Исторически самая первая, но наименее значимая на сегодняшний день, особенно для социологически ориентированного мыслителя, неомарксистская теория — это экономический детерминизм. Именно в противовес ему развивались все прочие разновидности неомарксизма. Гегельянский марксизм, лучше всего представленный в творчестве Георга Лукача, представлял собой одну из таких реакций. Этот подход стремился преодолеть ограниченность экономического детерминизма, вернувшись к субъективным, гегельянским корням марксистской теории. Гегельянский марксизм также малоактуален в современную эпоху. Его основное значение состоит во влиянии на более поздние неомарксистские теории.

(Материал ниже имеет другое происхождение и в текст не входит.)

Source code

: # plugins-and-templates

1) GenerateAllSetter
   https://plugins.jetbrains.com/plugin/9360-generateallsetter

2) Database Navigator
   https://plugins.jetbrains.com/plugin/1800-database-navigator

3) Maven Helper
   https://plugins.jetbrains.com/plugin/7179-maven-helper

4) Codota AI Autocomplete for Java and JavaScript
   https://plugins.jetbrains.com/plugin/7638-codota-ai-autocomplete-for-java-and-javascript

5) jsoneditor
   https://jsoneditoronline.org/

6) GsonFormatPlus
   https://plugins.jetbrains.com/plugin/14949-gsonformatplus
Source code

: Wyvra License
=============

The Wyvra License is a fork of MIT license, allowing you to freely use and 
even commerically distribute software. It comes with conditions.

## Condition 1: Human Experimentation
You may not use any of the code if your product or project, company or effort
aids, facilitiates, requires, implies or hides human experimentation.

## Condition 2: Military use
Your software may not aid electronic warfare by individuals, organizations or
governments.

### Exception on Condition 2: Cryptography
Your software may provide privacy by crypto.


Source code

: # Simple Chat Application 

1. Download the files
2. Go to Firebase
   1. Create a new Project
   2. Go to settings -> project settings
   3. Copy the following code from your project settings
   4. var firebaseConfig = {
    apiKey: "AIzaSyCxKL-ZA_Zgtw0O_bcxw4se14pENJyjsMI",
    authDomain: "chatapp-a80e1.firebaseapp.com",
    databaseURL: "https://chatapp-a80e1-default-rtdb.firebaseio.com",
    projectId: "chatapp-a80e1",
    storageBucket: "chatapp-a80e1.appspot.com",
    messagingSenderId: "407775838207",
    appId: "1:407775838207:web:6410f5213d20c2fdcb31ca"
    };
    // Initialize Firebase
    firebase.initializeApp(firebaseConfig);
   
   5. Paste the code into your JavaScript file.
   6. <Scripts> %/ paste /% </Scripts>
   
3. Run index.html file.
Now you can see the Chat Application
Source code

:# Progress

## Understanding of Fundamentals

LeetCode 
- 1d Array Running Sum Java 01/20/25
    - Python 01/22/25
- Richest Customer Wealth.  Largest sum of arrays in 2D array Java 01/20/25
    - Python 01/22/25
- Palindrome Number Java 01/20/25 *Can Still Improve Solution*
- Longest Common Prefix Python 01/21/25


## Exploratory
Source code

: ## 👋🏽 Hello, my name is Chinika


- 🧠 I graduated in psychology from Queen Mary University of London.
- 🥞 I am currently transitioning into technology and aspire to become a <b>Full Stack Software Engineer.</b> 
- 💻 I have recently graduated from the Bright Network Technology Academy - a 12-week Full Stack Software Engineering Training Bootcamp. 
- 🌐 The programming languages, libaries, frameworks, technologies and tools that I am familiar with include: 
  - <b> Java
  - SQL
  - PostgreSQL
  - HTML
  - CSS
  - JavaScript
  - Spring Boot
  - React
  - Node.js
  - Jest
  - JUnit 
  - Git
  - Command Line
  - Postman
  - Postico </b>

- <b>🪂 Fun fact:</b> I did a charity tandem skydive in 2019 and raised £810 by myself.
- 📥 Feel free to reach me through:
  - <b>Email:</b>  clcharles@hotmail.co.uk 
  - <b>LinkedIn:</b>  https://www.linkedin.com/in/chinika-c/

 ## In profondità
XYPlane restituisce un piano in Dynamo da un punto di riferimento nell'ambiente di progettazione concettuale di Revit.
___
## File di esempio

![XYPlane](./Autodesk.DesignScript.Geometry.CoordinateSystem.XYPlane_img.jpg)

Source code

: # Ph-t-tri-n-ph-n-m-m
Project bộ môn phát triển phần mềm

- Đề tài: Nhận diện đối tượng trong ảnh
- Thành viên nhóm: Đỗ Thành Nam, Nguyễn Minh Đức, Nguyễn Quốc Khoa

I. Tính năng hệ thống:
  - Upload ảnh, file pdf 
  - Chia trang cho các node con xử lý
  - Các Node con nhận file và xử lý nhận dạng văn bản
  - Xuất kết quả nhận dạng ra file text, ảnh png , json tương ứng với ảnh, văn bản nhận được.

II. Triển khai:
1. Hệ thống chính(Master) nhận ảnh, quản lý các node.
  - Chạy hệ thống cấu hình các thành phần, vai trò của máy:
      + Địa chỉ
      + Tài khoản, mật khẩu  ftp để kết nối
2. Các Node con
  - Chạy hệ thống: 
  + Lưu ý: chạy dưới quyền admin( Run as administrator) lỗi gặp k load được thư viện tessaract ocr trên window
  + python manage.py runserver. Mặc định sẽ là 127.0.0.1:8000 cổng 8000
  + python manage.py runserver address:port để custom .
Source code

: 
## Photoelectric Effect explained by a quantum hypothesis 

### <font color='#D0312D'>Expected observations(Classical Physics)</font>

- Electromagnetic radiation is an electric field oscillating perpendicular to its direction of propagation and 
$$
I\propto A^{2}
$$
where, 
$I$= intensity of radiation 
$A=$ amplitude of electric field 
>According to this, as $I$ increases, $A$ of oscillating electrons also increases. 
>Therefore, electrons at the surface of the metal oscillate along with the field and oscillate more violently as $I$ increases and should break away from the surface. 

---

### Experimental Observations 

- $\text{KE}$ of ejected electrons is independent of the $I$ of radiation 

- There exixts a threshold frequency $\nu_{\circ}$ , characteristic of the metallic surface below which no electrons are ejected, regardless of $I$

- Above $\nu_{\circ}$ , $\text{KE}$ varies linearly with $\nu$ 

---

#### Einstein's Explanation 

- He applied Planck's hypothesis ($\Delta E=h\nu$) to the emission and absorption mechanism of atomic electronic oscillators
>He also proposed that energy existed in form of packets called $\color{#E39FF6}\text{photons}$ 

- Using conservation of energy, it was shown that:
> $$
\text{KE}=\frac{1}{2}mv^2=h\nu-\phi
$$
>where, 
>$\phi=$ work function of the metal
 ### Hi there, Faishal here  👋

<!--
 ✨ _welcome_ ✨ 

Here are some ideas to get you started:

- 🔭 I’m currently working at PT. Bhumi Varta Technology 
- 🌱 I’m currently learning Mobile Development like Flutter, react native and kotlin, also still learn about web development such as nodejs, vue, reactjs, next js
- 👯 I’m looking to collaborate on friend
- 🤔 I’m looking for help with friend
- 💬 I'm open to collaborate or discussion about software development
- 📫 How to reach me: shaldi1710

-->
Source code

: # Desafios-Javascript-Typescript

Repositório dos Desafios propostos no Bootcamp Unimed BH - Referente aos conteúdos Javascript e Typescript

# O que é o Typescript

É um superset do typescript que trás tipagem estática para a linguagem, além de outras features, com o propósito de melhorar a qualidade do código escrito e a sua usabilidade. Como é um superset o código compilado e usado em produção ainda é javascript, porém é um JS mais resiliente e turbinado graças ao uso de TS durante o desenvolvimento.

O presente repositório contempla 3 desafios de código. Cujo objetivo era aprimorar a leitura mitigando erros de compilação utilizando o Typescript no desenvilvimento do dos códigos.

Традицию гегельянского марксизма унаследовала критическая школа, имеющая значение для современной социологии. Крупным вкладом представителей критической школы (Маркузе, Хабермаса и др.) стало их осмысление культуры, сознания и их взаимоотношений. Эти теоретики расширили наше понимание таких культурных явлений, как инструментальная рациональность, «индустрия культуры», «индустрия знаний», коммуникативное действие, господство и легитимация. Кроме того, добавляется внимание к сознанию, главным образом, в форме включения теории Фрейда. Однако критическая теория слишком далеко зашла в своих попытках восполнить ограниченность экономического детерминизма. Ей необходимо заново включить экономический аспект, а на самом деле и больше учитывать масштабные социальные силы в целом.
Далее мы описали два направления неомарксистской экономической социологии. Первое из них рассматривает отношения труда и капитала, что особенно про-сказалось в творчестве Бэрана и Суизи, а также Брейвермана. Второе направление занимается переходом от фордизма к постфордизму. В обоих случаях предпринимается попытка вернуться к некоторым традиционным экономическим подходам марксистской социологии. Это имеет большое значение из-за попытки сделать марксистскую экономическую социологию более современной, принимая во внимание реалии нынешнего капиталистического общества.
Еще одним подходом является исторически-ориентированный марксизм, особенно четко представленный у Иммануила Валлерштейна и его сторонников в их работах о современной мировой системе. Данная глава завершается разделом, посвященным теориям, которые, в свете кончины коммунизма, получили название неомарксистских. В их число включены некоторые виды аналитического марксизма и постмодернистская марксистская теория. В этом разделе был рассмотрен пример того, какое положение заняли марксисты, вынужденные отказаться от марксистского проекта перед лицом развития событий в мире.
[215]
Глава 5
Теория систем
Располагая сторонниками в различных сферах, теория систем имеет переменчивую историю, и если бы не творчество немецкого социального мыслителя Никласа Лумана, этой главы бы тут не было. В течение более двух десятилетий до своей смерти в 1998 г. Луман упорно продолжал развивать теорию систем (он предпочитал термин «теория системы»). (Хотя творчество Кеннета Бейли [Bailey, 1990, 1994, 1997] не настолько известно и влиятельно, он также внес заметный вклад в развитие этой теории.) Не один год Луман работал практически в безвестности, но ближе к нашим дням его творчество обретало все большее признание в мире. Поэтому данная глава посвящена главным образом его воззрениям. Однако перед тем как перейти к его творчеству, мы обсудим некоторые более ранние взгляды и концептуальные идеи, изложенные в работах Уолтера Бакли (Buckley, 1967), особенно в «Социологии и современной теории систем».